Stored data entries
____

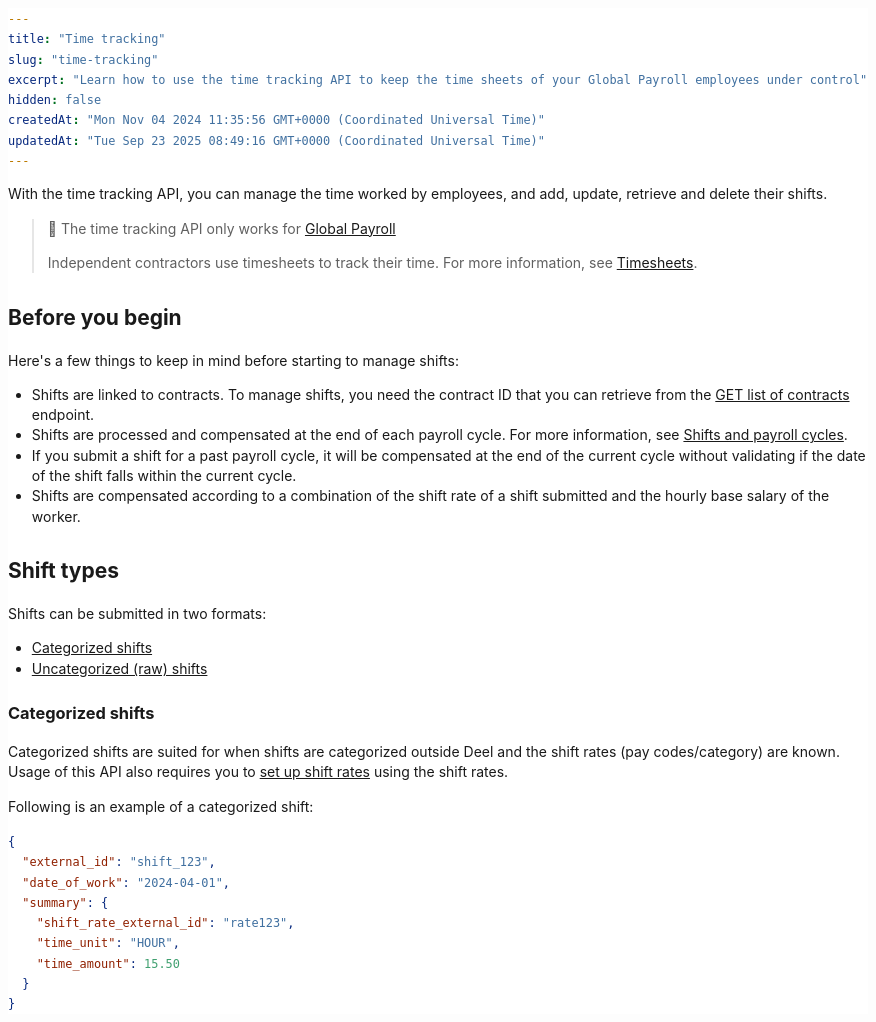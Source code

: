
 ```yaml
---
title: "Time tracking"
slug: "time-tracking"
excerpt: "Learn how to use the time tracking API to keep the time sheets of your Global Payroll employees under control"
hidden: false
createdAt: "Mon Nov 04 2024 11:35:56 GMT+0000 (Coordinated Universal Time)"
updatedAt: "Tue Sep 23 2025 08:49:16 GMT+0000 (Coordinated Universal Time)"
---
```

With the time tracking API, you can manage the time worked by employees, and add, update, retrieve and delete their shifts.

> 📘 The time tracking API only works for [Global Payroll](https://help.letsdeel.com/hc/en-gb/articles/9080297174033-Global-Payroll-Overview)
> 
> Independent contractors use timesheets to track their time. For more information, see [Timesheets](https://developer.deel.com/docs/timesheets-1).

## Before you begin

Here's a few things to keep in mind before starting to manage shifts:

- Shifts are linked to contracts. To manage shifts, you need the contract ID that you can retrieve from the [GET list of contracts](https://developer.deel.com/reference/listofcontracts) endpoint.
- Shifts are processed and compensated at the end of each payroll cycle. For more information, see [Shifts and payroll cycles](#shifts-and-payroll-cycles).
- If you submit a shift for a past payroll cycle, it will be compensated at the end of the current cycle without validating if the date of the shift falls within the current cycle.
- Shifts are compensated according to a combination of the shift rate of a shift submitted and the hourly base salary of the worker.

## Shift types

Shifts can be submitted in two formats:

- [Categorized shifts](#categorized-shifts)
- [Uncategorized (raw) shifts](#uncategorized-raw-shifts)

### Categorized shifts

Categorized shifts are suited for when shifts are categorized outside Deel and the shift rates (pay codes/category) are known. Usage of this API also requires you to [set up shift rates](#create-a-shift-rate) using the shift rates.

Following is an example of a categorized shift:

```json
{
  "external_id": "shift_123",
  "date_of_work": "2024-04-01",
  "summary": {
    "shift_rate_external_id": "rate123",
    "time_unit": "HOUR",
    "time_amount": 15.50
  }
}
```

____

**Required work**
Would you please return all lines of the data that include the word "information"?

**Finished task**
> Independent contractors use timesheets to track their time. For more information, see [Timesheets](https://developer.deel.com/docs/timesheets-1).
- Shifts are processed and compensated at the end of each payroll cycle. For more information, see [Shifts and payroll cycles](#shifts-and-payroll-cycles).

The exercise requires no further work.